In your copy, repeat the records exactly and leave out the pictures.
——
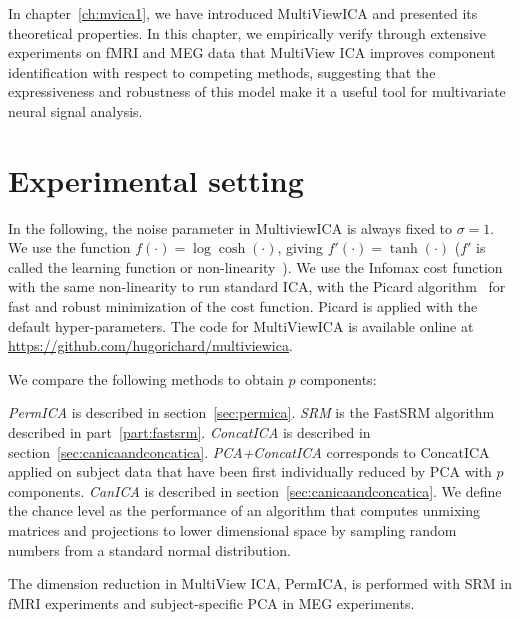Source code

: In chapter~\ref{ch:mvica1}, we have introduced MultiViewICA and presented its
theoretical properties.
In this chapter, we empirically verify through extensive experiments on fMRI and
MEG data that MultiView ICA improves component identification with respect to competing methods, suggesting that the expressiveness and robustness of this model make it a useful tool for multivariate neural signal analysis.

\section{Experimental setting}
\label{sec:expts}
In the following, the noise parameter in MultiviewICA is always fixed to $\sigma =1$.
We use the function $f(\cdot)= \log\cosh(\cdot)$, giving $f'(\cdot) =
\tanh(\cdot)$ ($f'$ is called the learning function or non-linearity~\cite{hyvarinen1998independent}).
We use the Infomax cost function~\cite{bell1995information} with the same non-linearity to run standard ICA, with the Picard algorithm~\cite{ablin2018faster} for fast and robust minimization of the cost function. Picard is applied with the default hyper-parameters.
The code for MultiViewICA is available online at \url{https://github.com/hugorichard/multiviewica}.
%

We compare the following methods to obtain $p$ components:

\emph{PermICA} is described in section~\ref{sec:permica}.
%
\emph{SRM} is the FastSRM algorithm described in part~\ref{part:fastsrm}.
%
\emph{ConcatICA} is described in section~\ref{sec:canicaandconcatica}.
%
\emph{PCA+ConcatICA} corresponds to ConcatICA applied on subject data that have been first individually reduced by PCA with $p$ components. 
%
\emph{CanICA} is described in section~\ref{sec:canicaandconcatica}.
We define the chance level as the performance of an algorithm that computes unmixing matrices and projections to lower dimensional space by sampling random numbers from a standard normal distribution. 
% 

The  dimension reduction in MultiView ICA, PermICA,
 is performed with SRM in
fMRI experiments and subject-specific PCA in MEG experiments.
——
**Response:**
Source code

: In chapter~\ref{ch:mvica1}, we have introduced MultiViewICA and presented its
theoretical properties.
In this chapter, we empirically verify through extensive experiments on fMRI and
MEG data that MultiView ICA improves component identification with respect to competing methods, suggesting that the expressiveness and robustness of this model make it a useful tool for multivariate neural signal analysis.

\section{Experimental setting}
\label{sec:expts}
In the following, the noise parameter in MultiviewICA is always fixed to $\sigma =1$.
We use the function $f(\cdot)= \log\cosh(\cdot)$, giving $f'(\cdot) =
\tanh(\cdot)$ ($f'$ is called the learning function or non-linearity~\cite{hyvarinen1998independent}).
We use the Infomax cost function~\cite{bell1995information} with the same non-linearity to run standard ICA, with the Picard algorithm~\cite{ablin2018faster} for fast and robust minimization of the cost function. Picard is applied with the default hyper-parameters.
The code for MultiViewICA is available online at \url{https://github.com/hugorichard/multiviewica}.
%

We compare the following methods to obtain $p$ components:

\emph{PermICA} is described in section~\ref{sec:permica}.
%
\emph{SRM} is the FastSRM algorithm described in part~\ref{part:fastsrm}.
%
\emph{ConcatICA} is described in section~\ref{sec:canicaandconcatica}.
%
\emph{PCA+ConcatICA} corresponds to ConcatICA applied on subject data that have been first individually reduced by PCA with $p$ components. 
%
\emph{CanICA} is described in section~\ref{sec:canicaandconcatica}.
We define the chance level as the performance of an algorithm that computes unmixing matrices and projections to lower dimensional space by sampling random numbers from a standard normal distribution. 
% 

The  dimension reduction in MultiView ICA, PermICA,
 is performed with SRM in
fMRI experiments and subject-specific PCA in MEG experiments.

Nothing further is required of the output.